=== About this task ===
Among the entries, which lines carry the string "used"? Copy every one.
-- Input data follows --
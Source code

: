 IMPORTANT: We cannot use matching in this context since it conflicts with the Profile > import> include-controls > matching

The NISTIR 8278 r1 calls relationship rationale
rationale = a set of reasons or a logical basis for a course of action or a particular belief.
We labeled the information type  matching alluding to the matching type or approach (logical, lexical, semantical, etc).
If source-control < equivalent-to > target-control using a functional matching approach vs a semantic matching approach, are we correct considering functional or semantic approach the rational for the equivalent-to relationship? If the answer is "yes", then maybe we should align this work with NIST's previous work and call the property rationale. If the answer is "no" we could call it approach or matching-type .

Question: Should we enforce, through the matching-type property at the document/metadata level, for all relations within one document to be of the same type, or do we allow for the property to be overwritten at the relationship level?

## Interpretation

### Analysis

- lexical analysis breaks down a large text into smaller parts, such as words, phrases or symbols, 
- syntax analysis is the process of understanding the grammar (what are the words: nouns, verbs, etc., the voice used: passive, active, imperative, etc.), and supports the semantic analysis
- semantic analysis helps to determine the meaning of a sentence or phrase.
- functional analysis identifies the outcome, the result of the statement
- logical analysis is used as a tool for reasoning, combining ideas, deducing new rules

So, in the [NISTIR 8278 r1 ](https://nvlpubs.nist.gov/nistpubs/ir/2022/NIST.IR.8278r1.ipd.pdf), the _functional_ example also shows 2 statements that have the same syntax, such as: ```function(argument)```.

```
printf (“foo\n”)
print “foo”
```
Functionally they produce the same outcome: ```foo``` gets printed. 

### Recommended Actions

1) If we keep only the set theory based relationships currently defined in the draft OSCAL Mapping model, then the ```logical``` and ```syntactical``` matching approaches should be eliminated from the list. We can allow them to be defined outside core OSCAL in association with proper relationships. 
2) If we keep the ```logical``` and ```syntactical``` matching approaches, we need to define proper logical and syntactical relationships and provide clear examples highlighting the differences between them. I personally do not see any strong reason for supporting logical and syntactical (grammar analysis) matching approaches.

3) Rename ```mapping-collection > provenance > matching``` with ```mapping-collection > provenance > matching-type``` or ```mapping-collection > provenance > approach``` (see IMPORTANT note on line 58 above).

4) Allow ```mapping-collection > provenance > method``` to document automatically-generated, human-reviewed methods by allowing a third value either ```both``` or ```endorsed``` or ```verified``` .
-- Input data concluded --
=== Exercise result ===
- syntax analysis is the process of understanding the grammar (what are the words: nouns, verbs, etc., the voice used: passive, active, imperative, etc.), and supports the semantic analysis
- logical analysis is used as a tool for reasoning, combining ideas, deducing new rules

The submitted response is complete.